For the past four years, I’ve been on a crusade.
Not the medieval military kind of crusade that involved horses and armor in support of the Byzantine Empire. No, my crusade has been far less lethal than that—I’ve been crusading for the indexing of granular endpoint data in Splunk to support varied security detection use cases. I’ve spoken about this topic for four years running at our annual user conference, .conf. Because year after year, we're reminded that the endpoint is the weakest link in our defenses and where security incidents often begin.
However, speaking of Byzantine situations, Splunk security customers regularly tell us, “We know endpoint data is critical to the security of our organization, but we simply can’t get our endpoint administrators to consider any sort of additional agent technology across the fleet. So instead, we’ll go cry over bubble tea at the local poke bar and write cool Splunk searches on our iPhones. Against non-endpoint data.”
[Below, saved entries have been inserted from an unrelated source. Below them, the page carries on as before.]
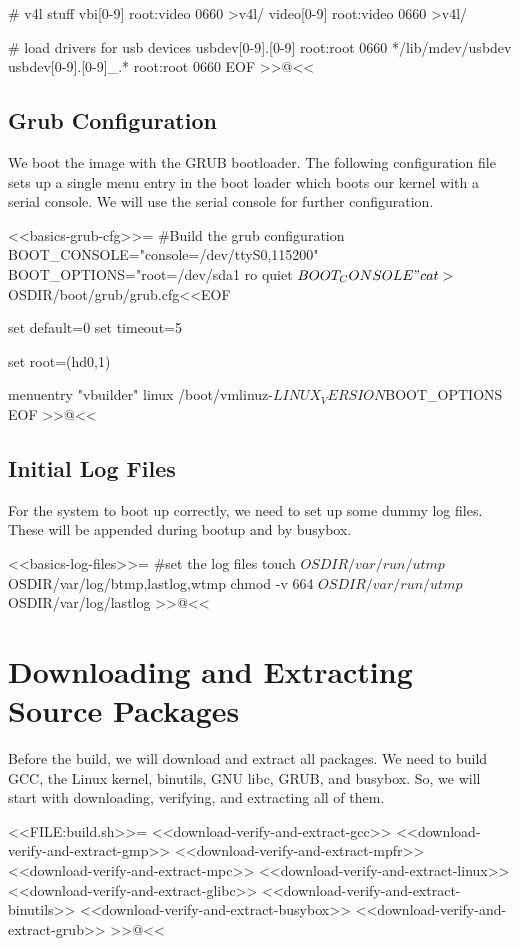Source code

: # v4l stuff
vbi[0-9]        root:video 0660 >v4l/
video[0-9]      root:video 0660 >v4l/

# load drivers for usb devices
usbdev[0-9].[0-9]       root:root 0660 */lib/mdev/usbdev
usbdev[0-9].[0-9]_.*    root:root 0660
EOF
>>@<<

\subsection{Grub Configuration}

We boot the image with the GRUB bootloader. The following configuration file
sets up a single menu entry in the boot loader which boots our kernel with a
serial console.  We will use the serial console for further configuration.

<<basics-grub-cfg>>=
#Build the grub configuration
BOOT_CONSOLE="console=/dev/ttyS0,115200"
BOOT_OPTIONS="root=/dev/sda1 ro quiet $BOOT_CONSOLE"
cat > ${OSDIR}/boot/grub/grub.cfg<<EOF

set default=0
set timeout=5

set root=(hd0,1)

menuentry "vbuilder" {
        linux   /boot/vmlinuz-${LINUX_VERSION} ${BOOT_OPTIONS}
}
EOF
>>@<<

\subsection{Initial Log Files}

For the system to boot up correctly, we need to set up some dummy log files.
These will be appended during bootup and by busybox.

<<basics-log-files>>=
#set the log files
touch ${OSDIR}/var/run/utmp ${OSDIR}/var/log/{btmp,lastlog,wtmp}
chmod -v 664 ${OSDIR}/var/run/utmp ${OSDIR}/var/log/lastlog
>>@<<

\section{Downloading and Extracting Source Packages}

Before the build, we will download and extract all packages.  We need to build
GCC, the Linux kernel, binutils, GNU libc, GRUB, and busybox.  So, we will start
with downloading, verifying, and extracting all of them.

<<FILE:build.sh>>=
    <<download-verify-and-extract-gcc>>
    <<download-verify-and-extract-gmp>>
    <<download-verify-and-extract-mpfr>>
    <<download-verify-and-extract-mpc>>
    <<download-verify-and-extract-linux>>
    <<download-verify-and-extract-glibc>>
    <<download-verify-and-extract-binutils>>
    <<download-verify-and-extract-busybox>>
    <<download-verify-and-extract-grub>>
>>@<<

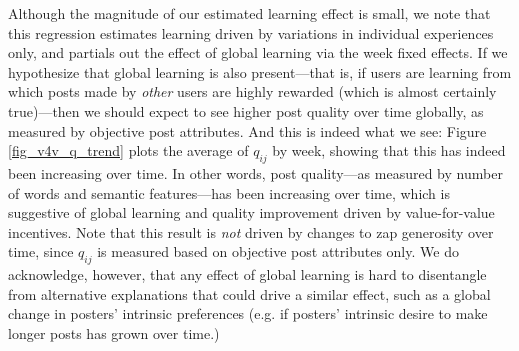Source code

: Although the magnitude of our estimated learning effect is small, we note that this regression estimates learning driven by variations in individual experiences only, and partials out the effect of global learning via the week fixed effects. If we hypothesize that global learning is also present---that is, if users are learning from which posts made by \emph{other} users are highly rewarded (which is almost certainly true)---then we should expect to see higher post quality over time globally, as measured by objective post attributes. And this is indeed what we see: Figure \ref{fig_v4v_q_trend} plots the average of $q_{ij}$ by week, showing that this has indeed been increasing over time. In other words, post quality---as measured by number of words and semantic features---has been increasing over time, which is suggestive of global learning and quality improvement driven by value-for-value incentives.  Note that this result is \emph{not} driven by changes to zap generosity over time, since $q_{ij}$ is measured based on objective post attributes only.  We do acknowledge, however, that any effect of global learning is hard to disentangle from alternative explanations that could drive a similar effect, such as a global change in posters' intrinsic preferences (e.g. if posters' intrinsic desire to make longer posts has grown over time.)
Okay, fine. When you come back from lunch, how about trying out a “plus one” technology? How about leveraging something that already may exist on your endpoints to gather—in near-real time—some very useful security-detection-enhancing information about ports, processes and traffic generated from your Windows and Mac endpoints? How could the Bobs say no to that?
Enter the Cisco AnyConnect Network Visibility Module, or Cisco NVM for short. NVM is a feature of Cisco’s AnyConnect VPN client and runs on Windows and Mac platforms. There are 130,000,000+ endpoints around the world running AnyConnect VPN—so there’s a good chance you run it in your organization.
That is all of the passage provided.